I have a bucket or List of Random Settings. Each group selects one. Then, in groups, they split into two smaller groups. Half the group creates an unrealistic conflict based on the setting. The other group selects a realistic conflict based on the selected setting.
Kids begin to craft their conflicts on the back of the sheets, all the while asking themselves the question: How does setting affect the conflict? Sometimes I have them participate in a swap. So kids who wrote the realistic conflict stay put and the unrealistic kids move to a different group. Then they read their conflicts to their new group, and the new group tries to determine their assigned setting.
Setting: Immediate or General
Carpet Factory (I)
Way that the setting impacts the conflict.
Working all day w/ one break, homesick & lonely bc of isolation, harsh punishments, filthy, unfair rules, starving, sweltering hot, forced into child labor, no separation between work and home, mind-numbing repetition
On the chart, they've already written one immediate setting. Now they add two more settings from the story Iqbal: one general (Karachi, Pakistan) and one immediate (Iqbal's family farm). These are settings previously introduced in the read aloud.
When I finish, I ask the kids to contribute to the t-chart. Can we find ways that this setting could contribute to a conflict? I put students in pairs so they can find ways in which the two other settings could create or affect conflicts.
Here is a finished product:
Independent Work Time
Students complete the TBA from Discussion Boxes, Set 3.
TBA = How does the setting affect the conflict? In this section, students should choose one example of immediate setting from their Middle East/Asia novel. Then, they make a list as they have done in pairs using our mentor text, to figure out how this immediate setting impacts or creates a conflict.
They also have time to work on Discussion Boxes, Set 4, to prepare for their next literature circle.

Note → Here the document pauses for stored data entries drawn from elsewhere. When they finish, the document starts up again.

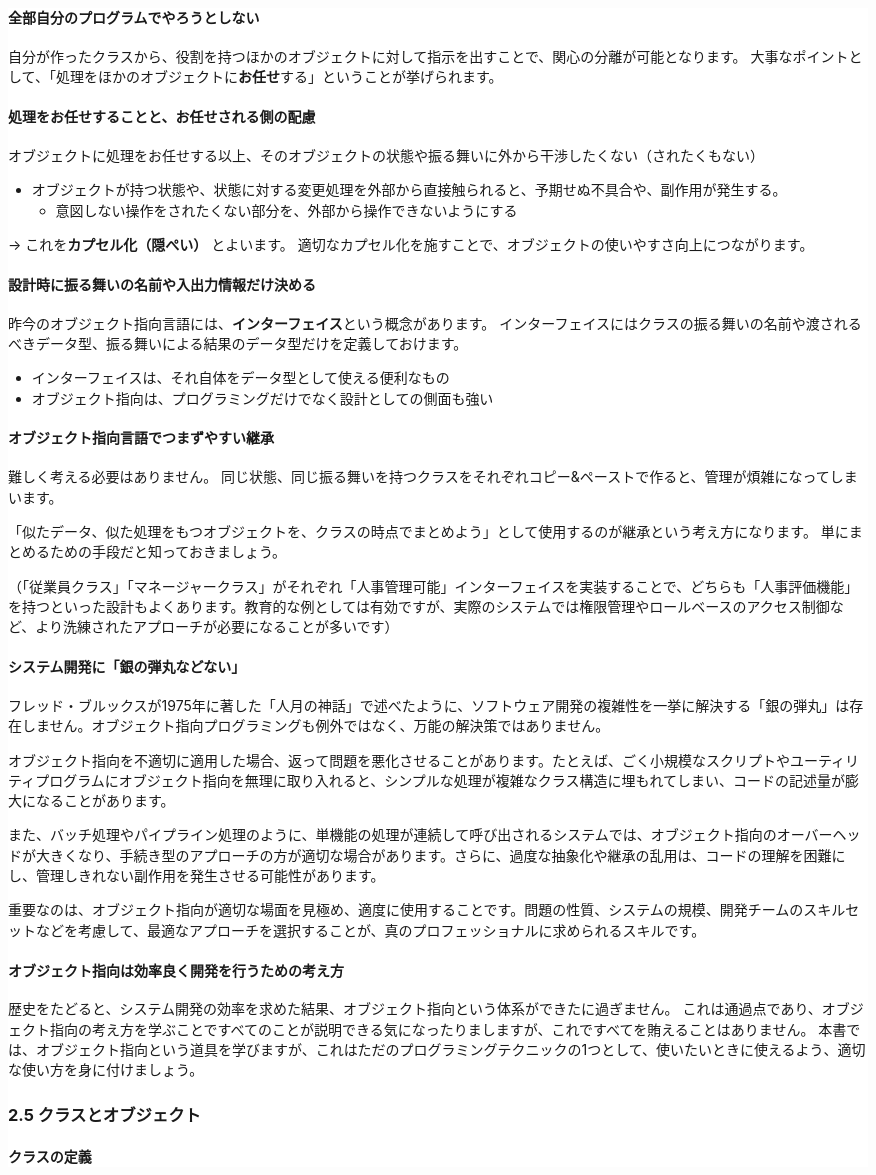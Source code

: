 #### 全部自分のプログラムでやろうとしない

自分が作ったクラスから、役割を持つほかのオブジェクトに対して指示を出すことで、関心の分離が可能となります。
大事なポイントとして、「処理をほかのオブジェクトに**お任せ**する」ということが挙げられます。

#### 処理をお任せすることと、お任せされる側の配慮

オブジェクトに処理をお任せする以上、そのオブジェクトの状態や振る舞いに外から干渉したくない（されたくもない）

- オブジェクトが持つ状態や、状態に対する変更処理を外部から直接触られると、予期せぬ不具合や、副作用が発生する。
    + 意図しない操作をされたくない部分を、外部から操作できないようにする

→ これを**カプセル化（隠ぺい）** とよいます。
適切なカプセル化を施すことで、オブジェクトの使いやすさ向上につながります。

#### 設計時に振る舞いの名前や入出力情報だけ決める
昨今のオブジェクト指向言語には、**インターフェイス**という概念があります。
インターフェイスにはクラスの振る舞いの名前や渡されるべきデータ型、振る舞いによる結果のデータ型だけを定義しておけます。

- インターフェイスは、それ自体をデータ型として使える便利なもの
- オブジェクト指向は、プログラミングだけでなく設計としての側面も強い

#### オブジェクト指向言語でつまずやすい継承

難しく考える必要はありません。
同じ状態、同じ振る舞いを持つクラスをそれぞれコピー&ペーストで作ると、管理が煩雑になってしまいます。

「似たデータ、似た処理をもつオブジェクトを、クラスの時点でまとめよう」として使用するのが継承という考え方になります。
単にまとめるための手段だと知っておきましょう。

（「従業員クラス」「マネージャークラス」がそれぞれ「人事管理可能」インターフェイスを実装することで、どちらも「人事評価機能」を持つといった設計もよくあります。教育的な例としては有効ですが、実際のシステムでは権限管理やロールベースのアクセス制御など、より洗練されたアプローチが必要になることが多いです）

#### システム開発に「銀の弾丸などない」

フレッド・ブルックスが1975年に著した「人月の神話」で述べたように、ソフトウェア開発の複雑性を一挙に解決する「銀の弾丸」は存在しません。オブジェクト指向プログラミングも例外ではなく、万能の解決策ではありません。

オブジェクト指向を不適切に適用した場合、返って問題を悪化させることがあります。たとえば、ごく小規模なスクリプトやユーティリティプログラムにオブジェクト指向を無理に取り入れると、シンプルな処理が複雑なクラス構造に埋もれてしまい、コードの記述量が膨大になることがあります。

また、バッチ処理やパイプライン処理のように、単機能の処理が連続して呼び出されるシステムでは、オブジェクト指向のオーバーヘッドが大きくなり、手続き型のアプローチの方が適切な場合があります。さらに、過度な抽象化や継承の乱用は、コードの理解を困難にし、管理しきれない副作用を発生させる可能性があります。

重要なのは、オブジェクト指向が適切な場面を見極め、適度に使用することです。問題の性質、システムの規模、開発チームのスキルセットなどを考慮して、最適なアプローチを選択することが、真のプロフェッショナルに求められるスキルです。

#### オブジェクト指向は効率良く開発を行うための考え方

歴史をたどると、システム開発の効率を求めた結果、オブジェクト指向という体系ができたに過ぎません。
これは通過点であり、オブジェクト指向の考え方を学ぶことですべてのことが説明できる気になったりましますが、これですべてを賄えることはありません。
本書では、オブジェクト指向という道具を学びますが、これはただのプログラミングテクニックの1つとして、使いたいときに使えるよう、適切な使い方を身に付けましょう。

### 2.5 クラスとオブジェクト

#### クラスの定義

They read independently, and I help clear up misconceptions from today's lesson.
Discussion and Wrap-up
As a wrap-up, I pose this question to the entire class:
Which is impacting conflict more in your novel? The immediate setting or general setting? Or both?
We sum up the answer to this question through discussion. Usually, kids want to say both, because the two settings are so deeply intertwined. This is a great answer.